→ **GOAL OF THE EXERCISE**:
Examine each line of the data. Copy the line if it includes the word "monitoring".

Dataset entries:
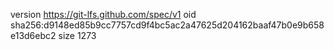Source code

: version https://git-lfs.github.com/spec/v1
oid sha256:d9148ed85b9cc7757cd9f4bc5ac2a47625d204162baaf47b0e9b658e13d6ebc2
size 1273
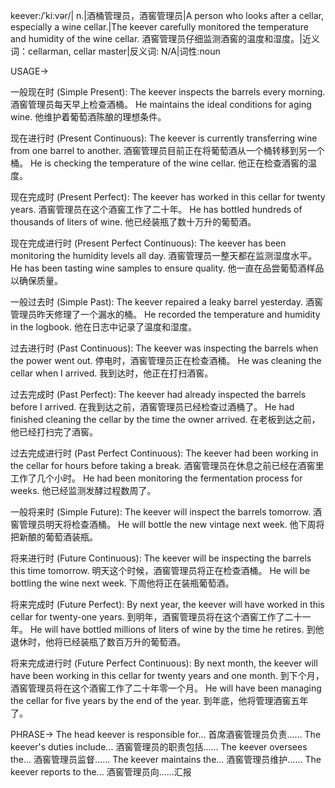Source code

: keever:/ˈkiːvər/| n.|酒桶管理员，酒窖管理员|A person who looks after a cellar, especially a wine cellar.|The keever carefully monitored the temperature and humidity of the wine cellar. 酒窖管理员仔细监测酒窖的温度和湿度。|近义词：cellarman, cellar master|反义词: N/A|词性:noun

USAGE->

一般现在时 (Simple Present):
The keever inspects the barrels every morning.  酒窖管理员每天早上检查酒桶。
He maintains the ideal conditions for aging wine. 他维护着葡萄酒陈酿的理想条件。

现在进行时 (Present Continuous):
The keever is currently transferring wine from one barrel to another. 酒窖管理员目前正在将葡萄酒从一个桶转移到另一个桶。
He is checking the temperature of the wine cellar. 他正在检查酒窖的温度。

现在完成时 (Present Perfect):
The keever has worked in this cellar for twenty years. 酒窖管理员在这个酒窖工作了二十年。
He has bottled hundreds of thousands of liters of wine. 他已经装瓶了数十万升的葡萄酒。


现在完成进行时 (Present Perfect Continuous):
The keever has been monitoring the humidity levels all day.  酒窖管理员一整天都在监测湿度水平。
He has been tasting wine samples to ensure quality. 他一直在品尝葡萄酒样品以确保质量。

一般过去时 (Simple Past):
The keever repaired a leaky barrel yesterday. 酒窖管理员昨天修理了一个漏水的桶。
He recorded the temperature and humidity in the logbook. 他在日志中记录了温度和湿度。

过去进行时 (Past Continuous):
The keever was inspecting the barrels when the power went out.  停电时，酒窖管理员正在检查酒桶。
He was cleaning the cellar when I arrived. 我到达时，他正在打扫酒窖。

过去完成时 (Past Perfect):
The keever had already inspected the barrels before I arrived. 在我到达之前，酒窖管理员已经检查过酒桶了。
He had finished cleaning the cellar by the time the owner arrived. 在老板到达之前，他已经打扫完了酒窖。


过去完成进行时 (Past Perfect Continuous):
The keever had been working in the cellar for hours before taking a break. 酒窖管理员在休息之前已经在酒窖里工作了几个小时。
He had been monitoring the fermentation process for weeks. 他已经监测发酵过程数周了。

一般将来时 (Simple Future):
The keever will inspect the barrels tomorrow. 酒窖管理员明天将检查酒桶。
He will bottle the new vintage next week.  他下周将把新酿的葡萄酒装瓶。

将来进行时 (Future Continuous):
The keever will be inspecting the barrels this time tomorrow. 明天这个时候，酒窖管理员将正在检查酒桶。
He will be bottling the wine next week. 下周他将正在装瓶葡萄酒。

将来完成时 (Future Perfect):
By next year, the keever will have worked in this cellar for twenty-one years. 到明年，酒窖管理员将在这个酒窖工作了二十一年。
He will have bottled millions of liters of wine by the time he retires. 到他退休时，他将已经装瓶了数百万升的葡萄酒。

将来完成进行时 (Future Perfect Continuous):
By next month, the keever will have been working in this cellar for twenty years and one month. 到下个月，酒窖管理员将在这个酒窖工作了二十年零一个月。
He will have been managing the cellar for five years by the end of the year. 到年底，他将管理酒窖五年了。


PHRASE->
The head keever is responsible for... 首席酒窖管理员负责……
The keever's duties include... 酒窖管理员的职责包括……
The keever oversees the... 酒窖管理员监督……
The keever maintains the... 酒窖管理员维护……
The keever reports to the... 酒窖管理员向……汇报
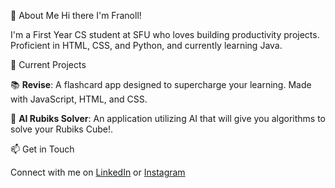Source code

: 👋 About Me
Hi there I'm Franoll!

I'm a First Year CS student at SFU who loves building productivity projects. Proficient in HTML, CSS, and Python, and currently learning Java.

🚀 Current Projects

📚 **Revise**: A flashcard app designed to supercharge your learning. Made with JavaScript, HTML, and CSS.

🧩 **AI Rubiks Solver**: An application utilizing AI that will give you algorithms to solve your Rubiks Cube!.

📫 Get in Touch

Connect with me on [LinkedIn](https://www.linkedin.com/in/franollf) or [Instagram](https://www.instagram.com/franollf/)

→ **OUTPUT BELOW**:
The keever has been monitoring the humidity levels all day.  酒窖管理员一整天都在监测湿度水平。
He had been monitoring the fermentation process for weeks. 他已经监测发酵过程数周了。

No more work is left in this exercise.